Owning a pet is very rewarding. But as with any relationship, it comes with its own pros and cons.
It’s a given that a pet parent would give their all to their fur children. The love between both parties is immeasurable, but a new study claims that having a strong relationship with your dog can actually impair your mental health.
In an article published in the Frontiers of Psychology journal, researchers found out that a strong relationship between dog and owner gives a greater feeling of emotional support and companionship, but it is also associated with increased levels of anxiety and depression.
As with any pet parent out there, you can’t help but fear the inevitable, especially if you own an older dog. I even once had such fa bad dream about it that I woke up sobbing and immediately sought out my fur baby.
And that is, perhaps, a solid example of what the researchers found out in their study.
Having a strong relationship with your dog makes it more devastating to even actually think about the eventual loss and the awaiting grief it brings.
“As someone who has owned numerous dogs who I believe have added happiness to my life, but also added stress and anxiety, I knew that the reality was more complex.
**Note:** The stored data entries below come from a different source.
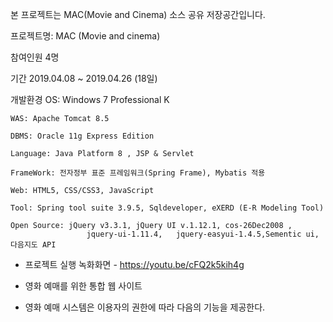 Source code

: 본 프로젝트는 MAC(Movie and Cinema) 소스 공유 저장공간입니다.

프로젝트명: MAC (Movie and cinema)

참여인원	4명

기간	2019.04.08 ~ 2019.04.26 (18일)

개발환경	OS: Windows 7 Professional K

	WAS: Apache Tomcat 8.5

	DBMS: Oracle 11g Express Edition

	Language: Java Platform 8 , JSP & Servlet

	FrameWork: 전자정부 표준 프레임워크(Spring Frame), Mybatis 적용

	Web: HTML5, CSS/CSS3, JavaScript

	Tool: Spring tool suite 3.9.5, Sqldeveloper, eXERD (E-R Modeling Tool)

	Open Source: jQuery v3.3.1, jQuery UI v.1.12.1, cos-26Dec2008 ,
                     jquery-ui-1.11.4,   jquery-easyui-1.4.5,Sementic ui, 다음지도 API

- 프로젝트 실행 녹화화면 - https://youtu.be/cFQ2k5kih4g

- 영화 예매를 위한 통합 웹 사이트 

- 영화 예매 시스템은 이용자의 권한에 따라 다음의 기능을 제공한다.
I have also spent a long time helping owners of dogs with behavioral problems, who clearly find owning their dog very challenging,” Carri Westgarth, the study’s co-author, said.
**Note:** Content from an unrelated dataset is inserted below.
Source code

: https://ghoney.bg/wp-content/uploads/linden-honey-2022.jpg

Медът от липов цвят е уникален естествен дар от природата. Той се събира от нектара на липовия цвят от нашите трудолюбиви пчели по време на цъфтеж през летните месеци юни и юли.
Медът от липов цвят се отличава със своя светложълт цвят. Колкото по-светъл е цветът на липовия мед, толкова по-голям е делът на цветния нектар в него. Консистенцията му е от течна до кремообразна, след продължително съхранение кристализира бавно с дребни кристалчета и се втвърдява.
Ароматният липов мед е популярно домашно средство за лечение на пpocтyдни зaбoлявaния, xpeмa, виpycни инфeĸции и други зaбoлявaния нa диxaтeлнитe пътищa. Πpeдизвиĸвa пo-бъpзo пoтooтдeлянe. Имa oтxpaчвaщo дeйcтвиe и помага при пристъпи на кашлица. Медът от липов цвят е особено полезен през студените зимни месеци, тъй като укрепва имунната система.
But what the researchers emphasize is that an owner’s mental health is most associated with the burden of dog ownership. The burden isn’t necessarily for a selfish reason, rather they meant the responsibility and the ability to meet a dog’s needs, which is tough work.
The study used data from 1,693 dog owners, and they were asked to complete a questionnaire that included questions about their dogs, their physical and mental health, and demographics. Open-ended questions such as their reasons for getting a dog and how they think their dogs affect their mental health are included in the questionnaire.
The results they gathered showed that the people who had more interactions with their dogs had worse depression and higher levels of anxiety.
“The burden of responsibility that comes from feeling the need to care for that dog can be overwhelming and prevent owners from socializing with other people as much as they may have done before,” the researchers added.
Although the study itself provided some link between an owner’s mental well-being and their relationships with their dogs, they wrote that an important limitation of their study is that they used self-reported replies rather than objective measures of mental well-being.
“It may be that people who are closer to their dogs are more inclined to develop mental health difficulties, or those who already have depression or anxiety are more likely to get a dog in order to manage its symptoms and/or are more inclined toward becoming more strongly emotionally attached to their dogs,” the researchers wrote in their article.
“It is important for future research and practical interventions to address issues that lead to a sense of burden created by owning and caring for a dog,” they concluded.